-- Opening Marker --

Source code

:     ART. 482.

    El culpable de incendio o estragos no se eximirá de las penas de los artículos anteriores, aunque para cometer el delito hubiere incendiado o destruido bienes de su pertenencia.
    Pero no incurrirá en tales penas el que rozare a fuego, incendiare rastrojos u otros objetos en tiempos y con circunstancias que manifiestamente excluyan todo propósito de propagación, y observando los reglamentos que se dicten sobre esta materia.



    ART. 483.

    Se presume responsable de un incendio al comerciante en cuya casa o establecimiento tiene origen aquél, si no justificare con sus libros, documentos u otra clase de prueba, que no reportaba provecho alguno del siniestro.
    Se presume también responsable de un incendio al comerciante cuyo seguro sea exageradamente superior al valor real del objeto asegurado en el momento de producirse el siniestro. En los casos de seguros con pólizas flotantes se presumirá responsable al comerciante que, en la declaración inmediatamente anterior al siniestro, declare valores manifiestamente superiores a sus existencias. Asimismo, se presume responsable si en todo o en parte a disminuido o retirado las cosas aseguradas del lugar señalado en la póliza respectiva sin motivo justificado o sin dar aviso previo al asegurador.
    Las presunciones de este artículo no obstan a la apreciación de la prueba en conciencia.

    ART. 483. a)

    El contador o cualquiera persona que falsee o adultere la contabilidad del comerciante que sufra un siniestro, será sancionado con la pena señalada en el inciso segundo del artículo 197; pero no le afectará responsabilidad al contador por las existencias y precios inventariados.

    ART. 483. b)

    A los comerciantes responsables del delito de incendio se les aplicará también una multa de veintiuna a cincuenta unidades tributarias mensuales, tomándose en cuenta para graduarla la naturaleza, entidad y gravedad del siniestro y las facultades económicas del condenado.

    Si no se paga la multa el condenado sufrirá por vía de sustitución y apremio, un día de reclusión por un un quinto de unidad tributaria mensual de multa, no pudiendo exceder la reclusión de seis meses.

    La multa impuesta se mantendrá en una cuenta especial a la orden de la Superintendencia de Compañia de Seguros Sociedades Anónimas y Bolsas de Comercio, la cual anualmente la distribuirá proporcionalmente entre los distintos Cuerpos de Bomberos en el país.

-- Closing Marker --
-- Opening Marker --

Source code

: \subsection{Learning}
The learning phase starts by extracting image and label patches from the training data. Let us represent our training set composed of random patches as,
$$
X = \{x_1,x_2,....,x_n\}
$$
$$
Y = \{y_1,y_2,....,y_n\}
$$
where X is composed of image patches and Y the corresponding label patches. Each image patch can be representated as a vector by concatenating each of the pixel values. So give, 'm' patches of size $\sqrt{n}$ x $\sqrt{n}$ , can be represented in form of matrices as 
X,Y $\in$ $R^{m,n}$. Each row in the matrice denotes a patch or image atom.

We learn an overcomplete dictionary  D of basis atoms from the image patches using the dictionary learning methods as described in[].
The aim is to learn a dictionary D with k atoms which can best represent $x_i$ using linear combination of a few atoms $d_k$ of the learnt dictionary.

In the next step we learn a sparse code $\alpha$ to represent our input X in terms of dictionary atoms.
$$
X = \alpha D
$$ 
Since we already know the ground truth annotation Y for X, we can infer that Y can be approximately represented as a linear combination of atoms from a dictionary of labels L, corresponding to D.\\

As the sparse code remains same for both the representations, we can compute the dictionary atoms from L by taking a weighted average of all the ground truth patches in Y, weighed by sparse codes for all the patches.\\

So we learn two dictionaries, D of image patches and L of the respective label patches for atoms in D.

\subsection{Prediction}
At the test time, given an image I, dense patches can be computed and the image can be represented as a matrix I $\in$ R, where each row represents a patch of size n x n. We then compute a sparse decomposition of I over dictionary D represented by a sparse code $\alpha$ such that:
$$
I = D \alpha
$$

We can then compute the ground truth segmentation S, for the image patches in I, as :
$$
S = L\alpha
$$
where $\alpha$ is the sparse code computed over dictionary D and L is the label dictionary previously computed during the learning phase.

-- Closing Marker --

> _ACTIVITY_: For this exercise, copy each line from the listing above that has the word "using".

> _RESPONSE TO THIS TASK_:
We learn an overcomplete dictionary  D of basis atoms from the image patches using the dictionary learning methods as described in[].
The aim is to learn a dictionary D with k atoms which can best represent $x_i$ using linear combination of a few atoms $d_k$ of the learnt dictionary.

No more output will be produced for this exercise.